1 Cal. App. 5th 892
Cal. Ct. App.2016Background
- Defendant Rito Tejeda was charged with murder; assigned to Judge Thomas Goethals in December 2015 and the People filed a Code Civ. Proc. § 170.6 peremptory challenge the same day.
- The Orange County Superior Court denied the People’s § 170.6 motion after concluding the District Attorney’s office was engaging in an ongoing “blanket” campaign disqualifying Judge Goethals from murder cases, disrupting court operations.
- The record showed a dramatic change in practice: before early 2014 Goethals was rarely challenged by the People; thereafter he was challenged in almost every murder case assigned to him (dozens of disqualifications over ~18 months).
- The trial court took judicial notice of earlier rulings by Judge Goethals finding prosecutorial/Brady-related misconduct and disqualifying the DA’s office in a high-profile case, and found the blanket challenges were retaliatory and impaired the court’s ability to administer justice.
- The appellate panel majority concluded it was bound by California Supreme Court precedent in Solberg v. Superior Court and granted the People’s petition for a writ of mandate directing the trial court to vacate its denial and assign a new judge; the majority urged the Supreme Court to revisit Solberg.

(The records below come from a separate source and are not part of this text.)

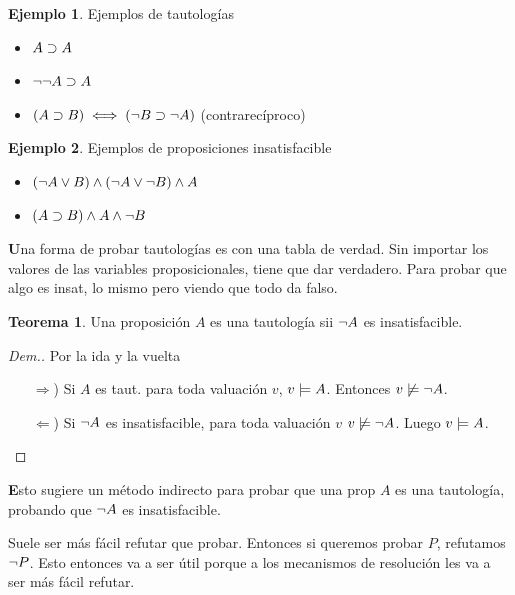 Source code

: \documentclass{report}
\theoremstyle{definition} %
\newtheorem{theorem}{Teorema}[chapter]
\newtheorem*{example*}{Ejemplo}
\newenvironment{nota}[1]
    {\begin{leftbar}\textbf{#1}}
    {\end{leftbar}}
\begin{document}
\begin{example*}
    Ejemplos de tautologías
    \begin{itemize}
        \item $A \supset A$
        \item $\neg \neg A \supset A$
        \item $(A \supset B) \iff (\neg B \supset \neg A)$ (contrarecíproco)
    \end{itemize}
    
\end{example*}

\begin{example*} Ejemplos de proposiciones insatisfacible
    \begin{itemize}
        \item $(\neg A \vee B) \wedge (\neg A \vee \neg B) \wedge A$
        \item \(
            \y
                {(\impl{A}{B})}
                {\y
                {A}
                {\no{B}}
                }
        \)
    \end{itemize}
\end{example*}

\begin{nota}
    Una forma de probar tautologías es con una tabla de verdad. Sin importar los
    valores de las variables proposicionales, tiene que dar verdadero. Para
    probar que algo es insat, lo mismo pero viendo que todo da falso.
\end{nota}

\begin{theorem}\label{teo:taut-sii-insat}
    Una proposición $A$ es una tautología sii $\neg A$ es insatisfacible.
\end{theorem}
\begin{proof}[Dem.] Por la ida y la vuelta
    \begin{itemize}
        \item[$\Rightarrow$)] Si $A$ es taut. para toda valuación $v$,
        $v \models A$. Entonces $v \not\models \neg A$.
        \item[$\Leftarrow$)] Si $\neg A$ es insatisfacible, para toda valuación
        $v$ $v \not\models \neg A$. Luego $v \models A$.
    \end{itemize}
\end{proof}

\begin{nota}
Esto sugiere un método indirecto para probar que una prop $A$ es una
tautología, probando que $\neg A$ es insatisfacible.

Suele ser más fácil refutar que probar. Entonces si queremos probar $P$,
refutamos $\neg P$. Esto entonces va a ser útil porque a los mecanismos de
resolución les va a ser más fácil refutar.
\end{nota}
\end{document}
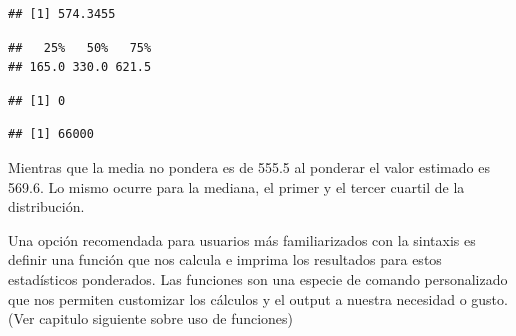 \documentclass[
]{book}
\newenvironment{Shaded}{\begin{snugshade}}{\end{snugshade}}
\newcommand{\AttributeTok}[1]{\textcolor[rgb]{0.77,0.63,0.00}{#1}}
\newcommand{\FloatTok}[1]{\textcolor[rgb]{0.00,0.00,0.81}{#1}}
\newcommand{\FunctionTok}[1]{\textcolor[rgb]{0.00,0.00,0.00}{#1}}
\newcommand{\NormalTok}[1]{#1}
\newcommand{\SpecialCharTok}[1]{\textcolor[rgb]{0.00,0.00,0.00}{#1}}
\begin{document}
\begin{verbatim}
## [1] 574.3455
\end{verbatim}

\begin{Shaded}
\end{Shaded}

\begin{verbatim}
##   25%   50%   75% 
## 165.0 330.0 621.5
\end{verbatim}

\begin{Shaded}
\end{Shaded}

\begin{verbatim}
## [1] 0
\end{verbatim}

\begin{Shaded}
\end{Shaded}

\begin{verbatim}
## [1] 66000
\end{verbatim}

Mientras que la media no pondera es de 555.5 al ponderar el valor estimado es 569.6. Lo mismo ocurre para la mediana, el primer y el tercer cuartil de la distribución.

Una opción recomendada para usuarios más familiarizados con la sintaxis es definir una función que nos calcula e imprima los resultados para estos estadísticos ponderados. Las funciones son una especie de comando personalizado que nos permiten customizar los cálculos y el output a nuestra necesidad o gusto. (Ver capitulo siguiente sobre uso de funciones)
\end{document}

- A dissent argued Solberg did not control, that substantial evidence supported the trial court’s separation‑of‑powers ruling, and that institutionalized blanket challenges by the executive branch can impermissibly impair judicial independence.
Issues
| Issue | Plaintiff's Argument | Defendant's Argument | Held |
|---|---|---|---|
| Whether a trial court may refuse to honor a timely, procedurally proper § 170.6 peremptory challenge because repetitive "blanket" use by the DA impairs the judiciary (separation of powers) | People: § 170.6 motion was timely and facially sufficient; Solberg requires honoring peremptory challenges and forbids inquiry into motive; writ relief is proper | Superior Ct.: DA’s sustained, retaliatory blanket challenges materially impaired court administration and judicial independence, so denial was proper to protect separation of powers | Majority: Solberg binds inferior courts; trial court exceeded authority by denying the § 170.6 motion on separation‑of‑powers grounds; grant writ and reassign judge; urged Supreme Court review |
| Standard and scope of review for denial of § 170.6 motions on separation‑of‑powers grounds | People: writ review is the exclusive remedy; appellate court reviews de novo whether Solberg precludes inquiry | Court/DA: trial court’s factual findings on motive/disruption supported by substantial evidence and reviewed for abuse of discretion | Majority: legal question whether Solberg precludes inquiry reviewed de novo; Solberg controls and forecloses such an as‑applied separation‑of‑powers defense |
| Whether Solberg’s separation‑of‑powers analysis is binding precedent or dicta and its applicability to extensive blanket challenges | People: Solberg is binding even if portions might be dicta; it anticipated blanket challenges and rejected separation‑of‑powers invalidation | Trial court/Dissent: Solberg is distinguishable (different facts, legislative vs. executive branch dynamics) and does not foreclose an as‑applied challenge when abuse is extreme | Majority: treated Solberg as binding precedent applicable here; declined to revisit its correctness but invited Supreme Court reconsideration |
| Whether courts may take evidence or conduct inquiry into institutional blanket challenge practices when abuse is alleged | People: Solberg discourages evidentiary inquiry and assumes abuses are an acceptable cost; courts must honor procedural sufficiency | Trial court/Dissent: where substantial evidence shows systemic, retaliatory abuse that disrupts court operations, judicial inquiry is warranted to protect separation of powers | Majority: Solberg precluded trial court’s evidentiary inquiry in this posture; appellate court granted relief despite criticizing Solberg and urging Supreme Court reexamination |
Key Cases Cited
- Solberg v. Superior Court, 19 Cal.3d 182 (Cal. 1977) (upheld § 170.6 against separation‑of‑powers challenge and rejected as‑applied invalidation for blanket challenges)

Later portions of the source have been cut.